╭─ SOURCE DATA

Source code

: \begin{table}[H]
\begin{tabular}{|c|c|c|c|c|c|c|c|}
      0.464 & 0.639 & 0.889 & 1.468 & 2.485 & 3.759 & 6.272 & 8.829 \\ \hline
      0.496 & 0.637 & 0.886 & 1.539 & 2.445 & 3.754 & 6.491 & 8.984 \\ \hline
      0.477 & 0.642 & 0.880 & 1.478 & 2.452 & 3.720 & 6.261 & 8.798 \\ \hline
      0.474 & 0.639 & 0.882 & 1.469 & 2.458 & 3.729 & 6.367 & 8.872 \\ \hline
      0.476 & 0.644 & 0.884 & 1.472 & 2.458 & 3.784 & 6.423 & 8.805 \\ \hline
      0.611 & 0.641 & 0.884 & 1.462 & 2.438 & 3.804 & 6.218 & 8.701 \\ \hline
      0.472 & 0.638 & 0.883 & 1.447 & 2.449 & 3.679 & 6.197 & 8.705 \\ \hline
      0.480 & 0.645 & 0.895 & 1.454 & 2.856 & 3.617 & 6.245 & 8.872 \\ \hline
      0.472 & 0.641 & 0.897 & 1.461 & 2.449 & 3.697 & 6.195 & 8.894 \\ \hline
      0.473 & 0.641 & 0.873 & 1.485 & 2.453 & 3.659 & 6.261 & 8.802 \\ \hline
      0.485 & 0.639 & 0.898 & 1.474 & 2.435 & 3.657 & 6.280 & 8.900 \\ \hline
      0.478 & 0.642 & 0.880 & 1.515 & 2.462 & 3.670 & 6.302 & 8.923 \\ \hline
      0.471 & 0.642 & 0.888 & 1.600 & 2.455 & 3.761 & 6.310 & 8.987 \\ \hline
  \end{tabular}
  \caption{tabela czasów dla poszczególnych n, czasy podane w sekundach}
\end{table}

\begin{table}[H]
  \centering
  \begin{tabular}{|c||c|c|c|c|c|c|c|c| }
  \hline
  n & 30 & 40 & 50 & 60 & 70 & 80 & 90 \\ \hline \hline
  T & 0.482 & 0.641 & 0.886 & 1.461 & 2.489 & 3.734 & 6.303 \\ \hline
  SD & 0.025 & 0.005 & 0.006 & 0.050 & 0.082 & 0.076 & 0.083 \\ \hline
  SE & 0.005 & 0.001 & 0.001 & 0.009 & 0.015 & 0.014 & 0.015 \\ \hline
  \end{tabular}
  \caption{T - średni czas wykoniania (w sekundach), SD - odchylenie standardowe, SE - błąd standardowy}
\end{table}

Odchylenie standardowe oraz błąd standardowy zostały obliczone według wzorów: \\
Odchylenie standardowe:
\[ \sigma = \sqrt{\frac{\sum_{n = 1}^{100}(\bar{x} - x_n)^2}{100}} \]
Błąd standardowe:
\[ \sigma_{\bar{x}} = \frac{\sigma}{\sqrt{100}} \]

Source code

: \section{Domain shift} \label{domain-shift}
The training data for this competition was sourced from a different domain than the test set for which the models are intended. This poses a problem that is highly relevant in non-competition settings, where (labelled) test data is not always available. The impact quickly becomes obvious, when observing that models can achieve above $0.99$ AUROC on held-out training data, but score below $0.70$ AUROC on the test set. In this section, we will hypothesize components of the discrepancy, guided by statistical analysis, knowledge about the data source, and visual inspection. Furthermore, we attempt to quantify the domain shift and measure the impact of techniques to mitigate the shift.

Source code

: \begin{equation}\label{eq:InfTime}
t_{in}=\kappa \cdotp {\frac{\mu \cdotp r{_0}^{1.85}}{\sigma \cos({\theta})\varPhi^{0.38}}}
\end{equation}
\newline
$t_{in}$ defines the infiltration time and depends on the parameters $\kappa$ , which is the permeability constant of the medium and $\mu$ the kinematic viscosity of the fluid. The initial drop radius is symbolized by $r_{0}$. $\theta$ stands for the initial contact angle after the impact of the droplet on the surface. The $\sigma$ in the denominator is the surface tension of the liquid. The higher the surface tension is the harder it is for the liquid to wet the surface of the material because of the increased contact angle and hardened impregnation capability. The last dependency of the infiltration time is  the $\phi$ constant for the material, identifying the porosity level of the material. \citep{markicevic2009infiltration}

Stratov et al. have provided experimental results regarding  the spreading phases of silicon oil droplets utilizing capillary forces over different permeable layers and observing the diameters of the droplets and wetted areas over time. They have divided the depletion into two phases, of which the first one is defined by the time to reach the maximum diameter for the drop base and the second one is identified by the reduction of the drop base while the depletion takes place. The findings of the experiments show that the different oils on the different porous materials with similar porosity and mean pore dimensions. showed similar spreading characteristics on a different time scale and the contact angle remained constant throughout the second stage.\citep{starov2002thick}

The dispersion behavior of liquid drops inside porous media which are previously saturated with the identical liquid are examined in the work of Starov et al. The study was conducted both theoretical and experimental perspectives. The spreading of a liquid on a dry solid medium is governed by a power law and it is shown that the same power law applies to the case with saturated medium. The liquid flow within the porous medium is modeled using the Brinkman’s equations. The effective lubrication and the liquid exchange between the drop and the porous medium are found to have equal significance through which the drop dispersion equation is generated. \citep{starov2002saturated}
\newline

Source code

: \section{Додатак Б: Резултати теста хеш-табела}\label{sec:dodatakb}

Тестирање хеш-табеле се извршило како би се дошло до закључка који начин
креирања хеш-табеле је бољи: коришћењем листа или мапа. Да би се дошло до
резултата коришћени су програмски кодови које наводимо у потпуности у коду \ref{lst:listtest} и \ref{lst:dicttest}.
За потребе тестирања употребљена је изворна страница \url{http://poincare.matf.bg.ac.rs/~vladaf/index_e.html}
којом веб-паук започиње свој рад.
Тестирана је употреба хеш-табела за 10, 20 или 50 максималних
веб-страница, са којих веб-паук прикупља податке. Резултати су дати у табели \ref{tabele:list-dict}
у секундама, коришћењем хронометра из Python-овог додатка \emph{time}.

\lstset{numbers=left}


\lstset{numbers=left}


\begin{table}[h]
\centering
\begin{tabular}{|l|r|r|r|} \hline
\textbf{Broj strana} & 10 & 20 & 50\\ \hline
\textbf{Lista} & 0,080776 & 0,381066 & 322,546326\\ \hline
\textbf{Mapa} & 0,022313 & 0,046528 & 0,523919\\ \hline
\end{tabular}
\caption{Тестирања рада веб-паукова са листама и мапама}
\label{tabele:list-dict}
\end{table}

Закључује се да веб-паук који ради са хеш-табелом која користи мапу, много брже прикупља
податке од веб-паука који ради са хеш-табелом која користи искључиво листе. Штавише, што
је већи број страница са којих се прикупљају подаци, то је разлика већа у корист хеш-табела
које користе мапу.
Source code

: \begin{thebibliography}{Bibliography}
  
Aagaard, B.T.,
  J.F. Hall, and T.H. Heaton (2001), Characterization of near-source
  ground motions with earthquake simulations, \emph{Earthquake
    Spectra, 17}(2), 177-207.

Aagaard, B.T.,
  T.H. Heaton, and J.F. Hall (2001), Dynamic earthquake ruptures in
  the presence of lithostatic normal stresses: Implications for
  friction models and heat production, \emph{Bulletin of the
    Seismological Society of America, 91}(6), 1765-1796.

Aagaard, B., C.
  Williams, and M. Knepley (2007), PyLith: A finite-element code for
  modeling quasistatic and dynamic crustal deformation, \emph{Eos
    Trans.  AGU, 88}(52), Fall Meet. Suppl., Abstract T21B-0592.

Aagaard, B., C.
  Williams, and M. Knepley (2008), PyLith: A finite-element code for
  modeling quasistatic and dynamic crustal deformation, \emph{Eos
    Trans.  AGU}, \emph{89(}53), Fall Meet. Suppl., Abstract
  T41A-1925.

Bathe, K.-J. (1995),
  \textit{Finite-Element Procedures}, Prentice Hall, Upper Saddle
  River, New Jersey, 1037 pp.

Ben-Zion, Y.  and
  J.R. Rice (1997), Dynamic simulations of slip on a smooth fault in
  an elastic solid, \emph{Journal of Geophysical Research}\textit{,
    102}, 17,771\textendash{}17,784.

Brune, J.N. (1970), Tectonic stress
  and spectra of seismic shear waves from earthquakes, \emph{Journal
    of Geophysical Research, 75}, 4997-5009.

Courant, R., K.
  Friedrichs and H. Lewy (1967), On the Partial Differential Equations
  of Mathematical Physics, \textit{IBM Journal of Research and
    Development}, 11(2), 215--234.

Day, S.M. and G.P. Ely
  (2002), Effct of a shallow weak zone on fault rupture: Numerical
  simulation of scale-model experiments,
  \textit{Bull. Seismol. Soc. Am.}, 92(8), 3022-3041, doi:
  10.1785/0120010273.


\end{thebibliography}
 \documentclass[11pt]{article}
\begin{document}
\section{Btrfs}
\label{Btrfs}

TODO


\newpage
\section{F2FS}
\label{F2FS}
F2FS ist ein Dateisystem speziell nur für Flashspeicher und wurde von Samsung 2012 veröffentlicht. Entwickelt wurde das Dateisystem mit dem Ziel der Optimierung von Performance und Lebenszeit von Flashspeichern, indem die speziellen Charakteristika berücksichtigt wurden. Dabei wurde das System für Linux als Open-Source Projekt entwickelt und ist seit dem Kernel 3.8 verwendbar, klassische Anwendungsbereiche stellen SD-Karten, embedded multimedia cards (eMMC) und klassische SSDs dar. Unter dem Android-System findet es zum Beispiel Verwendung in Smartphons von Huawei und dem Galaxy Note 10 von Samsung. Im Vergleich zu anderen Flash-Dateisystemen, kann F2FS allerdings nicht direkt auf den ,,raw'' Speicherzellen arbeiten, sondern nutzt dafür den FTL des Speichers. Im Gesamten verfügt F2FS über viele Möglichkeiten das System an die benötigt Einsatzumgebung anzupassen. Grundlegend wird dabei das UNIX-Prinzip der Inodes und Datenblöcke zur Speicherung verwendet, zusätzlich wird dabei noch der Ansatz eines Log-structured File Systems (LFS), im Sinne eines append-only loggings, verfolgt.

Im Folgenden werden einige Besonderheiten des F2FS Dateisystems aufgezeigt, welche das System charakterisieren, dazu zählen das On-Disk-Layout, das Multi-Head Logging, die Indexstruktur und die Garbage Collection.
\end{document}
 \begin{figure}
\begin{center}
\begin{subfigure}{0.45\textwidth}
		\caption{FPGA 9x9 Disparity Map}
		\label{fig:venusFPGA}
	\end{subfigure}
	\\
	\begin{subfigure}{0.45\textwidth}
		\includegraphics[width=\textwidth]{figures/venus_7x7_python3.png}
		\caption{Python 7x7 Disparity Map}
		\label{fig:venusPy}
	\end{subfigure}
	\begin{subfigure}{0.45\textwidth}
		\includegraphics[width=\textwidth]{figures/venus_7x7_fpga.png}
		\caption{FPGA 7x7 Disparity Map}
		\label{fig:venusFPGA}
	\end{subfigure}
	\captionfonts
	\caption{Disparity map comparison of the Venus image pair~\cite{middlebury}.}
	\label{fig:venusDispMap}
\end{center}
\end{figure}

╰─

WHAT IS BEING ASKED: Return each full line of the entries that contains the word "frac".

ANSWER SPACE:
\[ \sigma = \sqrt{\frac{\sum_{n = 1}^{100}(\bar{x} - x_n)^2}{100}} \]
\[ \sigma_{\bar{x}} = \frac{\sigma}{\sqrt{100}} \]
t_{in}=\kappa \cdotp {\frac{\mu \cdotp r{_0}^{1.85}}{\sigma \cos({\theta})\varPhi^{0.38}}}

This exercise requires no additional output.